Wednesday, October 17, 2007

Reader Response Essay

Lauren Woody
Wendy Sumner-Winter
Reader Response Essay Draft 1
10-18-07
Through detailed descriptions and thought-provoking scenes, Virginia Woolf’s “Street Haunting: A London Adventure” evokes a feeling of escape, examines what defines our self identity, and explores what is truly beautiful. Woolf employs such vivid imagery that I felt as if I were the one who wandered London’s streets in winter. I experienced the liberating feel of escaping from your normal self, I saw the beauty Woolf finds in even the most unlikely subjects, and I struggled with her between surface appearances and the deeper connectedness she originally tries to avoid.
With the simple excuse of needing a pencil, Virginia Woolf escapes into the streets on an early winter night in London. She describes in great detail the many things she sees and the various things she experiences. She travels the streets of London simply taking in the obvious beauty of such a lovely night; emphasizing her desire to stay on the surface for a little while longer. She switches from a pure uncomplicated beauty to appreciation of that which is irregular or even ugly and exposes the beauty to be found in those things. This change in sights ushers in a new tone of thinking and connectedness that allows Woolf to imagine herself in the people around her and create a background for the different things that she encounters. These mental wanderings take place in areas such as the Thames River, a second hand book store, and a shop owned by a quarreling older couple. She seems to be developing an identity for herself in regards to her surroundings but in the end of the essay as Woolf returns to her house she realizes that identity is found in our wishes and wanderings as well as the reality of our life and familiar environment.

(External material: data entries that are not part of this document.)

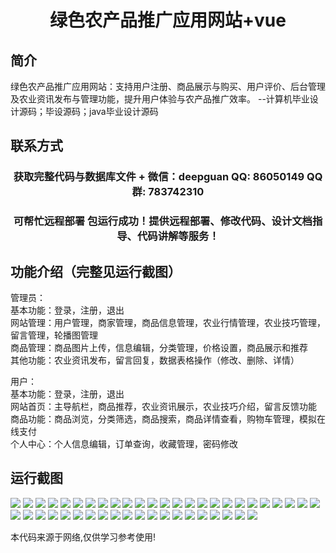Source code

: <p><h1 align="center">绿色农产品推广应用网站+vue</h1></p>

## 简介
绿色农产品推广应用网站：支持用户注册、商品展示与购买、用户评价、后台管理及农业资讯发布与管理功能，提升用户体验与农产品推广效率。    --计算机毕业设计源码；毕设源码；java毕业设计源码


## 联系方式
<p><h3 align="center">获取完整代码与数据库文件 + 微信：deepguan QQ: 86050149 QQ群: 783742310</h3></p>
<p><h3 align="center">可帮忙远程部署 包运行成功！提供远程部署、修改代码、设计文档指导、代码讲解等服务！</h3></p>

## 功能介绍（完整见运行截图）
管理员：  
基本功能：登录，注册，退出  
网站管理：用户管理，商家管理，商品信息管理，农业行情管理，农业技巧管理，留言管理，轮播图管理  
商品管理：商品图片上传，信息编辑，分类管理，价格设置，商品展示和推荐  
其他功能：农业资讯发布，留言回复，数据表格操作（修改、删除、详情）  

用户：  
基本功能：登录，注册，退出  
网站首页：主导航栏，商品推荐，农业资讯展示，农业技巧介绍，留言反馈功能  
商品功能：商品浏览，分类筛选，商品搜索，商品详情查看，购物车管理，模拟在线支付  
个人中心：个人信息编辑，订单查询，收藏管理，密码修改


## 运行截图
![](https://bs-1329754181.cos.ap-shanghai.myqcloud.com/ssm/GreenAgriProductPromotionApplicationSite/img/001.jpg)
![](https://bs-1329754181.cos.ap-shanghai.myqcloud.com/ssm/GreenAgriProductPromotionApplicationSite/img/002.jpg)
![](https://bs-1329754181.cos.ap-shanghai.myqcloud.com/ssm/GreenAgriProductPromotionApplicationSite/img/003.jpg)
![](https://bs-1329754181.cos.ap-shanghai.myqcloud.com/ssm/GreenAgriProductPromotionApplicationSite/img/004.jpg)
![](https://bs-1329754181.cos.ap-shanghai.myqcloud.com/ssm/GreenAgriProductPromotionApplicationSite/img/005.jpg)
![](https://bs-1329754181.cos.ap-shanghai.myqcloud.com/ssm/GreenAgriProductPromotionApplicationSite/img/006.jpg)
![](https://bs-1329754181.cos.ap-shanghai.myqcloud.com/ssm/GreenAgriProductPromotionApplicationSite/img/007.jpg)
![](https://bs-1329754181.cos.ap-shanghai.myqcloud.com/ssm/GreenAgriProductPromotionApplicationSite/img/008.jpg)
![](https://bs-1329754181.cos.ap-shanghai.myqcloud.com/ssm/GreenAgriProductPromotionApplicationSite/img/009.jpg)
![](https://bs-1329754181.cos.ap-shanghai.myqcloud.com/ssm/GreenAgriProductPromotionApplicationSite/img/010.jpg)
![](https://bs-1329754181.cos.ap-shanghai.myqcloud.com/ssm/GreenAgriProductPromotionApplicationSite/img/011.jpg)
![](https://bs-1329754181.cos.ap-shanghai.myqcloud.com/ssm/GreenAgriProductPromotionApplicationSite/img/012.jpg)
![](https://bs-1329754181.cos.ap-shanghai.myqcloud.com/ssm/GreenAgriProductPromotionApplicationSite/img/013.jpg)
![](https://bs-1329754181.cos.ap-shanghai.myqcloud.com/ssm/GreenAgriProductPromotionApplicationSite/img/014.jpg)
![](https://bs-1329754181.cos.ap-shanghai.myqcloud.com/ssm/GreenAgriProductPromotionApplicationSite/img/015.jpg)
![](https://bs-1329754181.cos.ap-shanghai.myqcloud.com/ssm/GreenAgriProductPromotionApplicationSite/img/016.jpg)
![](https://bs-1329754181.cos.ap-shanghai.myqcloud.com/ssm/GreenAgriProductPromotionApplicationSite/img/017.jpg)
![](https://bs-1329754181.cos.ap-shanghai.myqcloud.com/ssm/GreenAgriProductPromotionApplicationSite/img/018.jpg)
![](https://bs-1329754181.cos.ap-shanghai.myqcloud.com/ssm/GreenAgriProductPromotionApplicationSite/img/019.jpg)
![](https://bs-1329754181.cos.ap-shanghai.myqcloud.com/ssm/GreenAgriProductPromotionApplicationSite/img/020.jpg)
![](https://bs-1329754181.cos.ap-shanghai.myqcloud.com/ssm/GreenAgriProductPromotionApplicationSite/img/021.jpg)
![](https://bs-1329754181.cos.ap-shanghai.myqcloud.com/ssm/GreenAgriProductPromotionApplicationSite/img/022.jpg)
![](https://bs-1329754181.cos.ap-shanghai.myqcloud.com/ssm/GreenAgriProductPromotionApplicationSite/img/023.jpg)
![](https://bs-1329754181.cos.ap-shanghai.myqcloud.com/ssm/GreenAgriProductPromotionApplicationSite/img/024.jpg)
![](https://bs-1329754181.cos.ap-shanghai.myqcloud.com/ssm/GreenAgriProductPromotionApplicationSite/img/025.jpg)
![](https://bs-1329754181.cos.ap-shanghai.myqcloud.com/ssm/GreenAgriProductPromotionApplicationSite/img/026.jpg)
![](https://bs-1329754181.cos.ap-shanghai.myqcloud.com/ssm/GreenAgriProductPromotionApplicationSite/img/027.jpg)
![](https://bs-1329754181.cos.ap-shanghai.myqcloud.com/ssm/GreenAgriProductPromotionApplicationSite/img/028.jpg)
![](https://bs-1329754181.cos.ap-shanghai.myqcloud.com/ssm/GreenAgriProductPromotionApplicationSite/img/029.jpg)
![](https://bs-1329754181.cos.ap-shanghai.myqcloud.com/ssm/GreenAgriProductPromotionApplicationSite/img/030.jpg)
![](https://bs-1329754181.cos.ap-shanghai.myqcloud.com/ssm/GreenAgriProductPromotionApplicationSite/img/031.jpg)
![](https://bs-1329754181.cos.ap-shanghai.myqcloud.com/ssm/GreenAgriProductPromotionApplicationSite/img/032.jpg)
![](https://bs-1329754181.cos.ap-shanghai.myqcloud.com/ssm/GreenAgriProductPromotionApplicationSite/img/033.jpg)
![](https://bs-1329754181.cos.ap-shanghai.myqcloud.com/ssm/GreenAgriProductPromotionApplicationSite/img/034.jpg)
![](https://bs-1329754181.cos.ap-shanghai.myqcloud.com/ssm/GreenAgriProductPromotionApplicationSite/img/035.jpg)
![](https://bs-1329754181.cos.ap-shanghai.myqcloud.com/ssm/GreenAgriProductPromotionApplicationSite/img/036.jpg)
![](https://bs-1329754181.cos.ap-shanghai.myqcloud.com/ssm/GreenAgriProductPromotionApplicationSite/img/037.jpg)
![](https://bs-1329754181.cos.ap-shanghai.myqcloud.com/ssm/GreenAgriProductPromotionApplicationSite/img/038.jpg)
![](https://bs-1329754181.cos.ap-shanghai.myqcloud.com/ssm/GreenAgriProductPromotionApplicationSite/img/039.jpg)
![](https://bs-1329754181.cos.ap-shanghai.myqcloud.com/ssm/GreenAgriProductPromotionApplicationSite/img/040.jpg)
![](https://bs-1329754181.cos.ap-shanghai.myqcloud.com/ssm/GreenAgriProductPromotionApplicationSite/img/041.jpg)
![](https://bs-1329754181.cos.ap-shanghai.myqcloud.com/ssm/GreenAgriProductPromotionApplicationSite/img/042.jpg)
![](https://bs-1329754181.cos.ap-shanghai.myqcloud.com/ssm/GreenAgriProductPromotionApplicationSite/img/043.jpg)
![](https://bs-1329754181.cos.ap-shanghai.myqcloud.com/ssm/GreenAgriProductPromotionApplicationSite/img/044.jpg)
![](https://bs-1329754181.cos.ap-shanghai.myqcloud.com/ssm/GreenAgriProductPromotionApplicationSite/img/045.jpg)

<p>本代码来源于网络,仅供学习参考使用!</p>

From the very beginning of the essay I sensed Woolf’s restlessness and desire to escape from, not only her familiar self, but also her conscious thought processes. Woolf’s need to leave what is ordinary and venture into the world outside herself is evident in her weak pretext for exiting her home and venturing thorough the streets of London. The fact alone that Woolf cites a pencil as her reason for wandering around on a winter night shows me how strong her inclination to elude normality is, but she carries this sentiment even further by applying it to her identity and mind. Woolf’s emphasis of the importance that darkness and winter have in her evening stroll made me realize that she was trying to evade her typical persona. In the second paragraph of the essay, Woolf explains “The evening hour, too, gives us the irresponsibility which darkness and lamplight bestow. We are no longer quite ourselves.” These sentences cause me to think that Woolf wanted to be someone other than her normal self, not only because she plainly states it, but also, because she gives a positive connotation to irresponsibility and seems to crave the cover that darkness and the unique air that lamplight create. I further connected with this idea of breaking away from your self towards the end of that same paragraph when Woolf paints a striking picture of our familiar selves emerging into the outside world. “The shell-like covering which our souls have excreted to house themselves, to make for themselves a shape distinct from others, is broken, and there is left of all these wrinkles and roughness a central oyster of perceptiveness, an enormous eye.” I can literally see Woolf slipping into the streets, shedding her old identity, and assuming the role of the detached observer. I identified with Woolf so much in this section because I have many times felt the desire to assimilate myself into a crowd and passively notice the things going on around me.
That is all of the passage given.